İstanbul Büyükşehir Belediyesi (İBB), 2023 yılında toplu taşıma ücretlerine %46.9 oranında bir zam talebinde bulundu. Ancak bu zam önerisi, İstanbul Ulaşım Koordinasyon Merkezi (UKOME) toplantısında oy çokluğuyla reddedildi. Bu karar, İstanbul’daki toplu ulaşım sisteminin mali durumu ve kullanıcıların ulaşım giderleri üzerindeki etkileri açısından önemli bir gelişme olarak değerlendiriliyor.
UKOME, aldığı kararlarla şehir içi ulaşımın düzenlenmesinde önemli bir rol oynuyor. İstanbul’daki toplu taşıma tarifelerini belirleyen bu kuruluş, farklı paydaşların görüşlerini alarak en uygun çözümleri üretmeyi amaçlıyor. Ancak, İBB’nin önerisi, %46.9’luk zam oranının yüksek bulunması ve halkın tepkileri sebebiyle kabul edilmedi. Zamanla, ulaşım maliyetlerinin artış göstermesi ve bununla birlikte halkın alım gücündeki düşüş, UKOME’nin bu kararda etkili olmuş olabileceği tahmin ediliyor.

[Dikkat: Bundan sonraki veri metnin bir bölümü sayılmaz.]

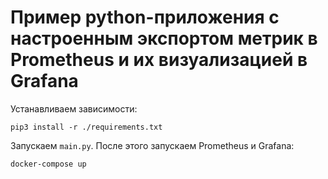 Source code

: # Пример python-приложения с настроенным экспортом метрик в Prometheus и их визуализацией в Grafana

Устанавливаем зависимости:
```shell
pip3 install -r ./requirements.txt
```

Запускаем `main.py`. После этого запускаем Prometheus и Grafana:
```shell
docker-compose up
```
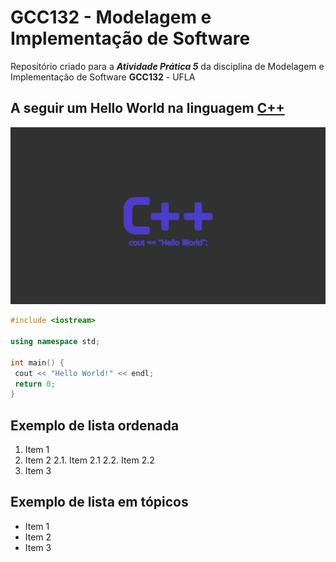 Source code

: # GCC132 - Modelagem e Implementação de Software
Repositório criado para  a ***Atividade Prática 5*** da disciplina de Modelagem e Implementação de Software **GCC132** - UFLA

## A seguir um Hello World na linguagem [C++](cpp)
![Image C++](imgcpp.jpg)
```cpp
#include <iostream>

using namespace std;

int main() { 
 cout << "Hello World!" << endl;
 return 0;
}
``` 
## Exemplo de lista ordenada
1. Item 1
2. Item 2
   2.1. Item 2.1
   2.2. Item 2.2
3. Item 3

## Exemplo de lista em tópicos

* Item 1
* Item 2
* Item 3


[cpp]: https://pt.wikipedia.org/wiki/C%2B%2B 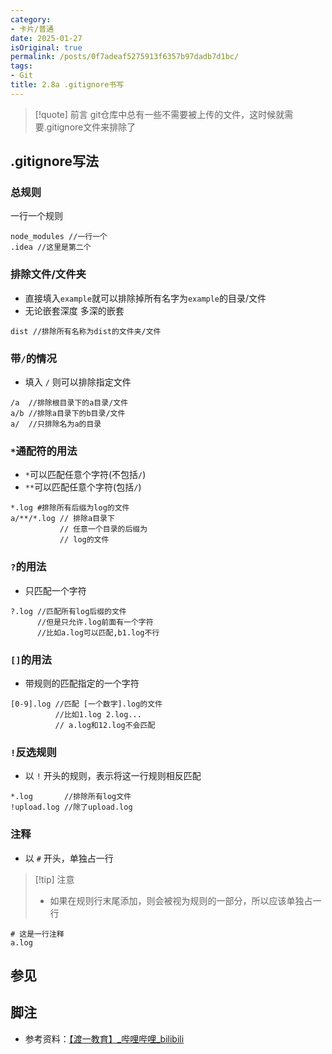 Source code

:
 ```yaml
---
category:
- 卡片/普通
date: 2025-01-27
isOriginal: true
permalink: /posts/0f7adeaf5275913f6357b97dadb7d1bc/
tags:
- Git
title: 2.8a .gitignore书写
---
```

> [!quote] 前言
> git仓库中总有一些不需要被上传的文件，这时候就需要.gitignore文件来排除了
## .gitignore写法
### 总规则
一行一个规则
```gitignore
node_modules //一行一个
.idea //这里是第二个
```
### 排除文件/文件夹
- 直接填入`example`就可以排除掉所有名字为`example`的目录/文件 
- 无论嵌套深度 多深的嵌套
```gitignore
dist //排除所有名称为dist的文件夹/文件
```
### 带`/`的情况
- 填入 `/` 则可以排除指定文件
```gitignore
/a  //排除根目录下的a目录/文件
a/b //排除a目录下的b目录/文件
a/  //只排除名为a的目录 
```
### `*`通配符的用法
- `*`可以匹配任意个字符(不包括`/`)
- `**`可以匹配任意个字符(包括`/`)
```gitignore
*.log #排除所有后缀为log的文件
a/**/*.log // 排除a目录下
           // 任意一个目录的后缀为
           // log的文件
```
### `?`的用法
- 只匹配一个字符
```gitignore
?.log //匹配所有log后缀的文件
      //但是只允许.log前面有一个字符
      //比如a.log可以匹配,b1.log不行
```
### `[]`的用法
- 带规则的匹配指定的一个字符
```gitignore
[0-9].log //匹配 [一个数字].log的文件
          //比如1.log 2.log...
          // a.log和12.log不会匹配
```

### `!`反选规则
- 以 `!` 开头的规则，表示将这一行规则相反匹配
```gitignore
*.log       //排除所有log文件
!upload.log //除了upload.log
```

### 注释
- 以 `#` 开头，单独占一行
> [!tip] 注意
> - 如果在规则行末尾添加，则会被视为规则的一部分，所以应该单独占一行

```gitignore
# 这是一行注释
a.log
```

## 参见
## 脚注
- 参考资料：[【渡一教育】_哔哩哔哩_bilibili](https://www.bilibili.com/video/BV1AvcqeBEnX/?vd_source=55526ae438eb9f21ccd7738267eaf0e8)

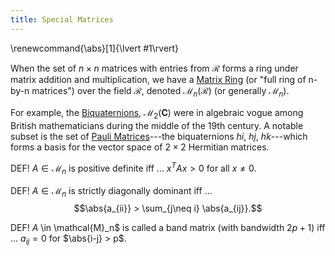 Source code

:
 ```yaml
---
title: Special Matrices
---
```


\renewcommand{\abs}[1]{\lvert #1\rvert}

When the set of $n \times n$ matrices with entries from $\mathcal{R}$ forms a
ring under matrix addition and multiplication, we have a 
[Matrix Ring](https://en.wikipedia.org/wiki/Matrix_ring) (or "full ring of n-by-n
matrices") over the field $\mathcal{R}$, denoted $\mathcal{M}_n(\mathcal{R})$
(or generally $\mathcal{M}_n$).

For example, the [Biquaternions](https://en.wikipedia.org/wiki/Biquaternion),
$\mathcal{M}_2(\mathbf{C})$ were in algebraic vogue among British mathematicians
during the middle of the 19th century. A notable subset is the set of 
[Pauli Matrices](https://en.wikipedia.org/wiki/Pauli_matrices)---the 
biquaternions $hi$, $hj$, $hk$---which forms a basis for the vector space of 
$2 \times 2$ Hermitian matrices.

DEF! $A \in \mathcal{M}_n$ is positive definite iff ... $x^T A x > 0$ for all $x \neq 0$.

DEF! $A \in \mathcal{M}_n$ is strictly diagonally dominant iff ... $$\abs{a_{ii}} > \sum_{j\neq i} \abs{a_{ij}}.$$

DEF! $A$ \in \mathcal{M}_n$ is called a band matrix (with bandwidth $2p+1$) iff ... $a_{ij} = 0$ for $\abs{i-j} > p$.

Ayrıca, İstanbul’da toplu taşıma sisteminin hem mali sürdürülebilirliği, hem de kullanıcıların ulaşım ihtiyaçlarının karşılanması açısından dengeli bir yaklaşım benimsenmesi gerektiği vurgulandı. UKOME, bir yandan mali açığı kapatmayı hedeflerken, diğer yandan vatandaşların bu artışı kaldıramayacağını da dikkate almak zorundadır. Dolayısıyla, zammın uygun bir seviyede belirlenmesi ve genel kamuoyunun bu konuda bilgilendirilmesi büyük önem taşımaktadır.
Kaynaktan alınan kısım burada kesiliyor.